The band had struggled with some initial sound difficulties, but by the fourth song, Fools, they figured out the right balance and volume for the different instruments. Michael Collins offered his voice for the vocals on this one, adding  a raspy tone on top of the groovy keyboard and the funk of Shags’ bass, which again propelled the song forward. The harmonic chorus from Winn and Benjamin Schwab was outshone only by Michael Long’s punchy guitar solo. What became clear while watching this band perform is that, even though they appear to be from different walks of life, the members are really a group of extremely musically-talented friends who happened to start performing together. When asked after the show how he’d met the other members of the band, Collins gave the example of Kenny Anderson, who had played the trumpet intermittently during the show.

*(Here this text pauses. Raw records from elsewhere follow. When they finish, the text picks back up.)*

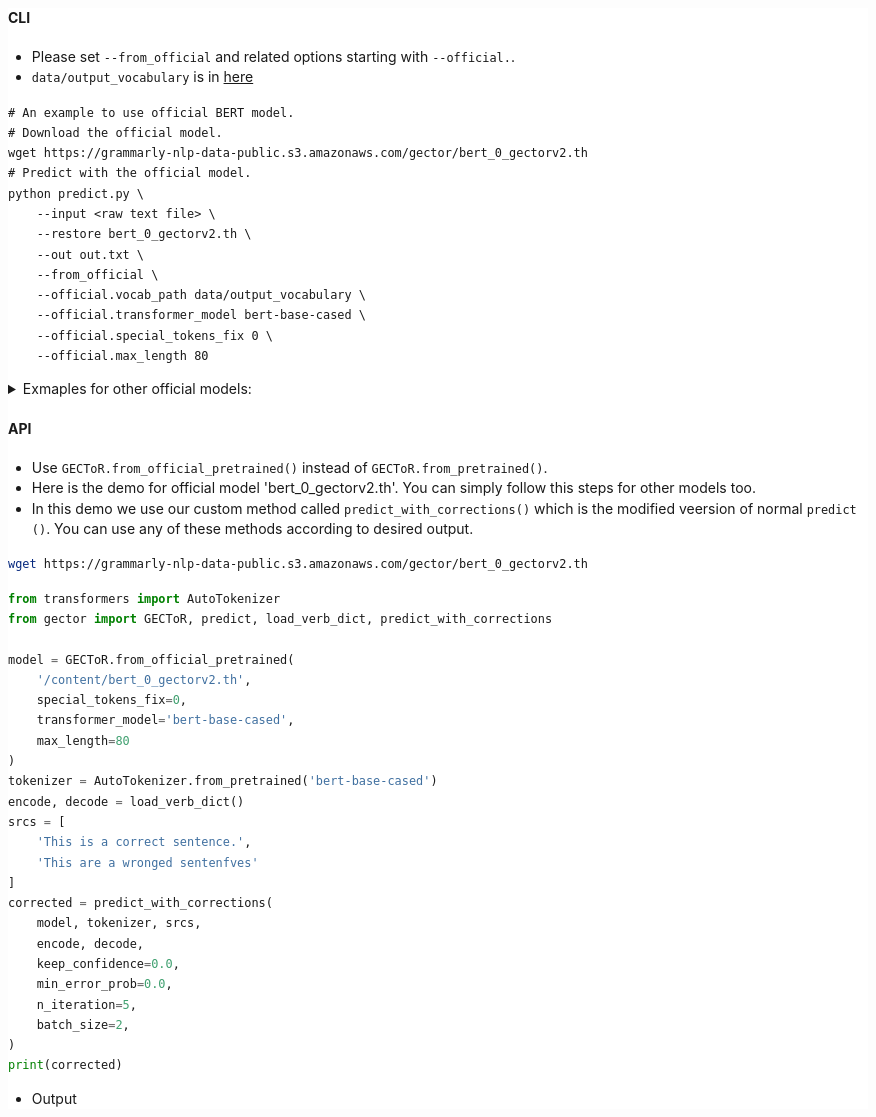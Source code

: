 #### CLI

- Please set `--from_official` and related options starting with `--official.`.
- `data/output_vocabulary` is in [here](https://github.com/grammarly/gector/tree/master/data/output_vocabulary)
```
# An example to use official BERT model.
# Download the official model.
wget https://grammarly-nlp-data-public.s3.amazonaws.com/gector/bert_0_gectorv2.th
# Predict with the official model.
python predict.py \
    --input <raw text file> \
    --restore bert_0_gectorv2.th \
    --out out.txt \
    --from_official \
    --official.vocab_path data/output_vocabulary \
    --official.transformer_model bert-base-cased \
    --official.special_tokens_fix 0 \
    --official.max_length 80
```

<details><summary>Exmaples for other official models: </summary></details>

#### API

- Use `GECToR.from_official_pretrained()` instead of `GECToR.from_pretrained()`.
- Here is the demo for official model 'bert_0_gectorv2.th'. You can simply follow this steps for other models too.
- In this demo we use our custom method called `predict_with_corrections()` which is the modified veersion of normal `predict()`. You can use any of these methods according to desired output.
  
```sh
wget https://grammarly-nlp-data-public.s3.amazonaws.com/gector/bert_0_gectorv2.th
```

```py
from transformers import AutoTokenizer
from gector import GECToR, predict, load_verb_dict, predict_with_corrections

model = GECToR.from_official_pretrained(
    '/content/bert_0_gectorv2.th',
    special_tokens_fix=0,
    transformer_model='bert-base-cased',
    max_length=80
)
tokenizer = AutoTokenizer.from_pretrained('bert-base-cased')
encode, decode = load_verb_dict()
srcs = [
    'This is a correct sentence.',
    'This are a wronged sentenfves'
]
corrected = predict_with_corrections(
    model, tokenizer, srcs,
    encode, decode,
    keep_confidence=0.0,
    min_error_prob=0.0,
    n_iteration=5,
    batch_size=2,
)
print(corrected)
```
- Output
```sh
```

The two had met many years earlier while skateboarding and it wasn’t until recently that Collins learned that Anderson could play the trumpet, which prompted him to invite him to join the band while touring. 

The band slowed it down with “Lost in My Dream” before taking a break between songs to announce that they’d be beginning their recordings on a new album the following day in New York City. To the audience’s delight, the band then proceeded to share some of these new works that they’d be recording. This taste of the new songs had a mix of familiar sounds combined with funkier instrumental sections. To this writer, it was the bassist who shone during these sections, finally getting another chance to show his dynamicity and ability to drive a rhythm and riff off the melody.

Perhaps to help the audience cool down, Drugdealer took it slow once again on their “If You Don’t Know Now, You Never Will”. The band closed out the show with the fan-favorite (for good reason), “Suddenly”, which was immediately greeted with cheers from the crowd. Starting out minimalistically with a few notes or chords from a few of the instruments to accompany Winn’s vocals, the song flipped back and forth between more spirited rhythm sections and slower vocal bits. Unsurprisingly, the crowd wanted more and began the familiar chant of “one more song” as soon as the band began to leave the stage. And the band was happy to oblige, returning to the stage to pump out a fast-paced, high-energy mini-set that had the remaining audience members jumping around one last time on the dance floor. 

The thing that makes Drugdealer so much fun and so enjoyable to so many different people – the thing that filled Johnny Brenda’s more than this writer had ever seen before – is that they can produce music that is at the same time familiar and novel, and their music isn’t limited to a single sound or tradition. In that way, Drugdealer’s music is sort of like the band’s members themselves, seemingly diverse and disconnected, yet somehow unified. Reflecting back on the show, I realized that this band could have easily re-created the sound one enjoys on their albums, even without the guest artists, added instrumentals, or vocal backing. At times, they did just that during this performance. What they also demonstrated was that they could take those familiar songs and tweak them enough to make them even more impressive, accessible, and somewhat new, giving the show’s attendees a novel experience and an added appreciation for the band’s music.